Que atire a primeira semente de uva aquele que não aproveita a virada de ano para fantasiar um recomeço perfeito. Que não se anime com a ideia de ter uma oportunidade novinha em folha de fazer as coisas de um jeito diferente, melhor, mais consciente. As páginas em branco, lisinhas, sem uma marca, sem uma rasura. Sempre me encantou a ideia de começar de novo a cada 1º de janeiro. Sem as falhas e os fracassos do ano anterior. Sem compromissos adiados, trabalhos atrasados, opiniões equivocadas. Sem conflitos desnecessários. Infelizmente, são raras as vezes em que conseguimos fazer muito diferente.
Quando o ano que se encerra foi bom, exultamos diante da perspectiva de seguir em frente com a mesma positividade. Quando foi ruim, temos receio de que a maré de azar não vá embora. Quando foi péssimo – perdemos alguém querido, perdemos o emprego, perdemos um amor, às vezes tudo junto –, entramos no novo período com a sensação de que pior do que estava não tem como ficar. A verdade é que o ano que sucede um annus horribilis tem muito pouco trabalho para ser melhor, na comparação.
Como país, é o que estamos vivendo agora com o governo Lula III. O rastro de destruição e falta de civilidade deixado para trás pela (medonha) gestão Bolsonaro – que, como li por aí, atrasou o Brasil 40 anos em quatro – torna o trabalho de quem entra muito mais fácil. Ajuda que tenhamos figuras com a estatura e a história política de Marina Silva, Simone Tebet, Geraldo Alckmin, Nisia Trindade ou Flávio Dino para passar essa confiança. Mas a coisa estava num nível tal que até figuras como o poste ruim de voto Fernando Haddad, o amigo do Marcos Valério, Paulo Pimenta, o escorregadio Carlos Lupi e a deslumbrada Janja nos fazem respirar aliviados. Basta pensar que, antes destes últimos, estávamos vítimas, nas mesmas posições, de gente como Paulo Guedes, Fábio Faria, Onyx Lorenzoni e, livrai-nos do mal, Michelle Bolsonaro.
Depois de quatro anos de declarações e atos tão absurdos que pareciam mentira, vamos levar algum tempo para deixar de nos emocionarmos (alguns chegando às lágrimas) com o que não deveria nem sequer ser digno de nota. Estamos como pais de crianças pequenas que se comovem quando o rebento pede por favor, agradece e não bate no amiguinho. Só seremos uma democracia de fato, um país de gente grande, quando atitudes como o presidente da república homenagear o maior ídolo que o país já teve em todas as esferas e a posse presidencial retratar o Brasil com as cores e as formas do século em que estamos (e não de décadas passadas que deveriam ter ficado definitivamente para trás) deixarem de nos arrancar lágrimas e forem vistas como “nada mais do que a obrigação”.
Por ora, vale lembrar que foram ínfimos 2.128.348 votos (de um universo de 118.552.353) que deram a vitória à candidatura de Lula.
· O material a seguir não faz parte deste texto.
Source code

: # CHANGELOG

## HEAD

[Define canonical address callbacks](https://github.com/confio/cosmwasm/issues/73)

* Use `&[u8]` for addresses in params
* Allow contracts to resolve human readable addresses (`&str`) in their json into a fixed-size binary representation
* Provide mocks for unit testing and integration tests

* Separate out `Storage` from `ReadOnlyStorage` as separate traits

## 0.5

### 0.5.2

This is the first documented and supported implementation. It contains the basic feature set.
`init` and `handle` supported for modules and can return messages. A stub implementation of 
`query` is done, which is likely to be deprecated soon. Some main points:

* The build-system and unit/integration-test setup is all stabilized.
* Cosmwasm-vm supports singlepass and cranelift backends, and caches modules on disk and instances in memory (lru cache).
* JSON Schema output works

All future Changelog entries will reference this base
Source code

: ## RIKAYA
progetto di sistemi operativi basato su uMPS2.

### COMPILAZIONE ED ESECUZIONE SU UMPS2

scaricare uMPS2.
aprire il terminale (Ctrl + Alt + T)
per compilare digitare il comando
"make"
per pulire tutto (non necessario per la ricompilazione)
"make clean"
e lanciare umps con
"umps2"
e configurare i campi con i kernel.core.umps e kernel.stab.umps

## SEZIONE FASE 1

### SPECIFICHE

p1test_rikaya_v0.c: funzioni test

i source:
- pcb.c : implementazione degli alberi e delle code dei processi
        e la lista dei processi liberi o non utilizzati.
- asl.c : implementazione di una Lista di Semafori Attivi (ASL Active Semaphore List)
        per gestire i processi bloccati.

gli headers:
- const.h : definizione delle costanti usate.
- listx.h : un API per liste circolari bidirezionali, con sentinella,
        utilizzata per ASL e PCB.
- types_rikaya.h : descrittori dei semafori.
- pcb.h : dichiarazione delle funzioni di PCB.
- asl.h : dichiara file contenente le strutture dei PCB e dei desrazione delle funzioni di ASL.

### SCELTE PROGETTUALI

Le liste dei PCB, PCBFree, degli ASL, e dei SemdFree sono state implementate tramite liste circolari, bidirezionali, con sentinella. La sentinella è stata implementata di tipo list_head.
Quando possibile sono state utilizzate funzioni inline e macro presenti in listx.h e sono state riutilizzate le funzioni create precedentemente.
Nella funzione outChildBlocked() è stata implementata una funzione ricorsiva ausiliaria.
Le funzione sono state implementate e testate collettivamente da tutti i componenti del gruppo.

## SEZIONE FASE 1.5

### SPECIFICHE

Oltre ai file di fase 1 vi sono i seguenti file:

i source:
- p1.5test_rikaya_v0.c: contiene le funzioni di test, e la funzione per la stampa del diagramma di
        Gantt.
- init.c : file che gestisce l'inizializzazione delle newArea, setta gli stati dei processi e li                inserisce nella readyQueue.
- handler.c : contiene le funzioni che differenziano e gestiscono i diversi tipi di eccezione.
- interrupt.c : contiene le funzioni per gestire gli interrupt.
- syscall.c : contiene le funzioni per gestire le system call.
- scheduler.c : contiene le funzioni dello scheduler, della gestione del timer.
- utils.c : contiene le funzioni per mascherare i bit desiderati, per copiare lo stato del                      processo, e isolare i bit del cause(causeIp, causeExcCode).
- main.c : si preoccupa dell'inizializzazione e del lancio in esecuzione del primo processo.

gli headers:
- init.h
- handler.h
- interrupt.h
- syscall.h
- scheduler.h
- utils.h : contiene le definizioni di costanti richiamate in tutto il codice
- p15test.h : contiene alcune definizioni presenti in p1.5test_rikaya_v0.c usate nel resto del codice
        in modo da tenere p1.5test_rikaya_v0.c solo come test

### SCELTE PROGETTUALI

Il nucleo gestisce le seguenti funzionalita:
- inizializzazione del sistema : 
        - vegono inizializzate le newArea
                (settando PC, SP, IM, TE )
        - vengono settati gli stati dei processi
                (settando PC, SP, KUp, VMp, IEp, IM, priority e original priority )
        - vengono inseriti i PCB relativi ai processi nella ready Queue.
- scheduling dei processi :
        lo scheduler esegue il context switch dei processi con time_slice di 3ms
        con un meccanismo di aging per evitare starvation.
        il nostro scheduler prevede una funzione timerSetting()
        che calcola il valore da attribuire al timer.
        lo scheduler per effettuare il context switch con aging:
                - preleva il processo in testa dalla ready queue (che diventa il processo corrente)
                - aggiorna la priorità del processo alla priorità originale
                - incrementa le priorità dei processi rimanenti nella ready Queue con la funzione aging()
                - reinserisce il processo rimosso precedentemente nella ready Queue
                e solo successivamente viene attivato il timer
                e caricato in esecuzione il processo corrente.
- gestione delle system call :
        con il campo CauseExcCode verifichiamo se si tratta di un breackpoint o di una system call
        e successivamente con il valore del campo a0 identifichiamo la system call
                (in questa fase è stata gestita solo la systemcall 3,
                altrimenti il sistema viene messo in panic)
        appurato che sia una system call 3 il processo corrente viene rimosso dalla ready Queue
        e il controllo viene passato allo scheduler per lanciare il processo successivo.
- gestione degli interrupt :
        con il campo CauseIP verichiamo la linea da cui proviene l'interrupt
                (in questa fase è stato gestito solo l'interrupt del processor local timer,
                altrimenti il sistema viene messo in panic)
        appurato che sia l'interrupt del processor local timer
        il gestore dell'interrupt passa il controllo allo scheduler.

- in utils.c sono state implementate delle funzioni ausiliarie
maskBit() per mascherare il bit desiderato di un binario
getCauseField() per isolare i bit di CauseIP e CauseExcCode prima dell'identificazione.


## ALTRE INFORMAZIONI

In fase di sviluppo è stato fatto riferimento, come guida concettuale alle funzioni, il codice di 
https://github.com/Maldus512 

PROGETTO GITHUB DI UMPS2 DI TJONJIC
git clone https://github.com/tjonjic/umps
Especialmente, não se pode perder de vista o fato de que provavelmente esses (e muitos mais) eleitores não votaram a favor do atual presidente, mas contra o anterior. Ter a noção disso é fundamental para não corrermos o risco de ter de volta em quatro anos o que tanto tirou de nós como nação entre 2019 e 2022. Talvez não pareça agora, mas 2026 está logo ali.